All Out Mom
Summer was different when my girls were little. I fell into the role of all out mom trying to make up for the mom I wasn't during the school year. So we baked, went to the library, had tea parties, and stacked towers of blocks sky high in their bedroom. Those were sweet days in my memory; it's too bad I didn't see how sweet they were when I had them.
Now, one daughter is working full time with a college degree listed on her transcripts, and the other, still working on that degree, dashes into the house from time to time to 'go shopping' from our kitchen and refrigerator. Sometimes when they come for dinner and we all sit down together to once again be the family we were when they were little, my husband catches me reaching my hand forward to stroke one of their arms. That's when he gives me the look. I see him giving me that look, and I drop my hand. There is a part of me that misses all out mom role that is still inside of me.
Summers where I live are HOT, really hot. We used to spend a lot of time in our pool, me sitting by the side to watch them while they played and choreographed routines with a beguiling, floating whale. I would run inside from time to time to fetch thirst appeasing iced tea for me, or pop-sickles I fashioned from juice and fruit from some Martha Stewart recipe I found to make me feel more mommy. At night is when I would busy myself to quell the loneliness inside.

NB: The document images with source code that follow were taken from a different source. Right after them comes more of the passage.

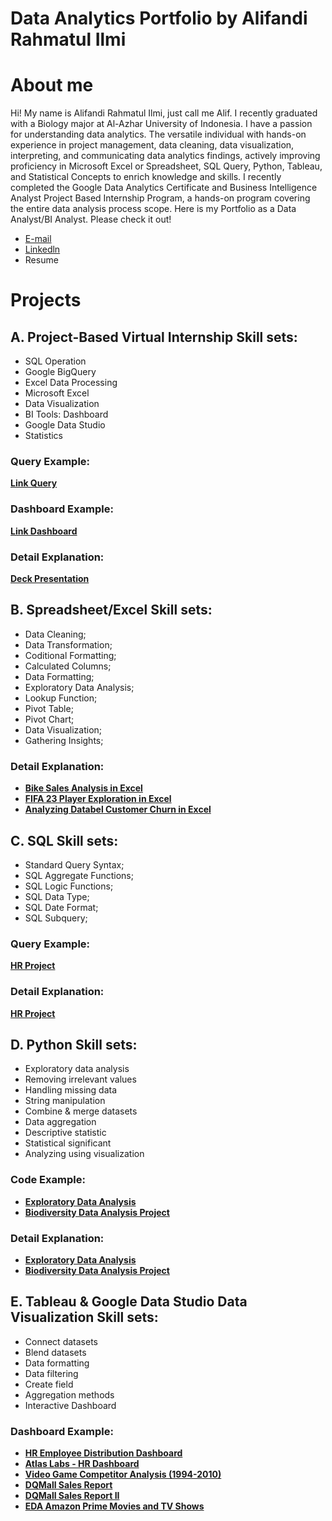 # Data Analytics Portfolio by Alifandi Rahmatul Ilmi
# About me
Hi! My name is Alifandi Rahmatul Ilmi, just call me Alif. I recently graduated with a Biology major at Al-Azhar University of Indonesia. I have a passion for understanding data analytics. The versatile individual with hands-on experience in project management, data cleaning, data visualization, interpreting, and communicating data analytics findings, actively improving proficiency in Microsoft Excel or Spreadsheet, SQL Query, Python, Tableau, and Statistical Concepts to enrich knowledge and skills. I recently completed the Google Data Analytics Certificate and Business Intelligence Analyst Project Based Internship Program, a hands-on program covering the entire data analysis process scope. Here is my Portfolio as a Data Analyst/BI Analyst. Please check it out!

- [E-mail](ralifandi@gmail.com)
- [Linkedln](www.linkedin.com/in/alifandi-rahmatul)
- Resume

# Projects
## A. Project-Based Virtual Internship Skill sets:
- SQL Operation
- Google BigQuery
- Excel Data Processing
- Microsoft Excel
- Data Visualization
- BI Tools: Dashboard
- Google Data Studio
- Statistics

### Query Example:
**[Link Query](https://console.cloud.google.com/bigquery?sq=1052968422182:961a30948d464c92841075f20bcd27bf)** 
### Dashboard Example: 
**[Link Dashboard](https://lookerstudio.google.com/reporting/b52c344e-a4d7-441c-8879-9b6f9181a8af)**
### Detail Explanation: 
**[Deck Presentation](https://docs.google.com/presentation/d/1kCSlxKwXU2dSVX8FmsB0-9i32ZEMVmvMVcwTO1OGrqM/edit?usp=sharing)**

## B. Spreadsheet/Excel Skill sets:
- Data Cleaning;
- Data Transformation;
- Coditional Formatting;
- Calculated Columns;
- Data Formatting;
- Exploratory Data Analysis;
- Lookup Function;
- Pivot Table;
- Pivot Chart;
- Data Visualization;
- Gathering Insights;

### Detail Explanation: 
- **[Bike Sales Analysis in Excel](https://github.com/al1fandi/excel-project/tree/1adc1a3f75ed9041a71dda2051fa87b508cbac3c/Bike%20Sales%20Analysis)**
- **[FIFA 23 Player Exploration in Excel](https://github.com/al1fandi/excel-project/tree/1adc1a3f75ed9041a71dda2051fa87b508cbac3c/FIFA%2023%20Player%20Exploration)**
- **[Analyzing Databel Customer Churn in Excel](https://github.com/al1fandi/excel-project/tree/e8866acc99b1c66103ad5324561067770a4bed90/Analyzing%20Databel%20Customer%20Churn%20in%20Excel)**

## C. SQL Skill sets:
- Standard Query Syntax;
- SQL Aggregate Functions;
- SQL Logic Functions;
- SQL Data Type;
- SQL Date Format;
- SQL Subquery;

### Query Example: 
**[HR Project](https://github.com/al1fandi/hr-project/blob/f8a0cbe0d75e8a315fed859508d51c60533f234a/query/hr_project.sql)**

### Detail Explanation: 
**[HR Project](https://github.com/al1fandi/hr-project/blob/f8a0cbe0d75e8a315fed859508d51c60533f234a/README.md)**

## D. Python Skill sets:
- Exploratory data analysis
- Removing irrelevant values
- Handling missing data
- String manipulation
- Combine & merge datasets
- Data aggregation
- Descriptive statistic
- Statistical significant
- Analyzing using visualization
  
### Code Example:
- **[Exploratory Data Analysis](https://github.com/al1fandi/exploratory-data-analysis/blob/cfbcc5dd486223eb3308185566a1d323761d8ff3/exploratory-data-analysis.ipynb)**
- **[Biodiversity Data Analysis Project](https://github.com/al1fandi/biodiversity-project/blob/44f498a6a4a231ef5c45d3d6d8e1ffae021ef962/code/Biodiversity%20Data%20Analysis%20Project.ipynb)**


### Detail Explanation: 
- **[Exploratory Data Analysis](https://github.com/al1fandi/exploratory-data-analysis/blob/cfbcc5dd486223eb3308185566a1d323761d8ff3/exploratory-data-analysis.ipynb)**
- **[Biodiversity Data Analysis Project](https://github.com/al1fandi/biodiversity-project/blob/44f498a6a4a231ef5c45d3d6d8e1ffae021ef962/README.md)**


## E. Tableau & Google Data Studio Data Visualization Skill sets: 
- Connect datasets
- Blend datasets
- Data formatting
- Data filtering
- Create field
- Aggregation methods
- Interactive Dashboard

### Dashboard Example: 
- **[HR Employee Distribution Dashboard](https://public.tableau.com/shared/ZG5J378ND?:display_count=n&:origin=viz_share_link)**
- **[Atlas Labs - HR Dashboard](https://public.tableau.com/views/AtlasLabs-HRDashboard_16998759539810/HRDashboard?:language=en-US&:display_count=n&:origin=viz_share_link)**
- **[Video Game Competitor Analysis (1994-2010)](https://public.tableau.com/views/VideoGameCompetitorAnalysis1994-2010_16949484649010/CompetitorAnalysis1994-2010?:language=en-US&:display_count=n&:origin=viz_share_link)**
- **[DQMall Sales Report](https://lookerstudio.google.com/reporting/c3d2f6b3-adbe-4e09-9102-d66b6d8af047)**
- **[DQMall Sales Report II](https://lookerstudio.google.com/reporting/defa2db1-ea05-4f2c-b461-eadf724c71b1)**
- **[EDA Amazon Prime Movies and TV Shows](https://lookerstudio.google.com/reporting/f3a1ebcb-2152-4f44-903b-e839727fd11c)**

That loneliness was not a regular loneliness. It was not caused from not being with my children and husband. It was a different loneliness; it was a loneliness of unsure mothering. For ten months a year I spent inordinate amounts of time with other people's children, helping them grow and thrive. I would rush home late in the day and gather my own sweet girls around me, only to dash off again the next day. It wasn't easy. I was one of the first generations where women worked, that's what we did. We left our sweet children for other people to care for until we could come dashing home.
The loneliness was dormant during the ten months of the school year, to awaken come summer. I would be so full during the day, doing this and that with students, with my colleagues. I was full in the evening with the love of my sweet girls. The sweet smell of their skin and their hair would follow me into my dreams and with me to school the next day. It was the dash home on the last day of school come summer that caused that loneliness, a moment between moments of fullness, that made me doubt my mothering.
I was lonely inside for the mother I thought I should be, not the mother I was. Now, glancing at my fully grown daughters, and noticing how my youngest tilts her head when she laughs, and how my oldest daughter floats a little when she walks, I know I did good. I was the all out mom.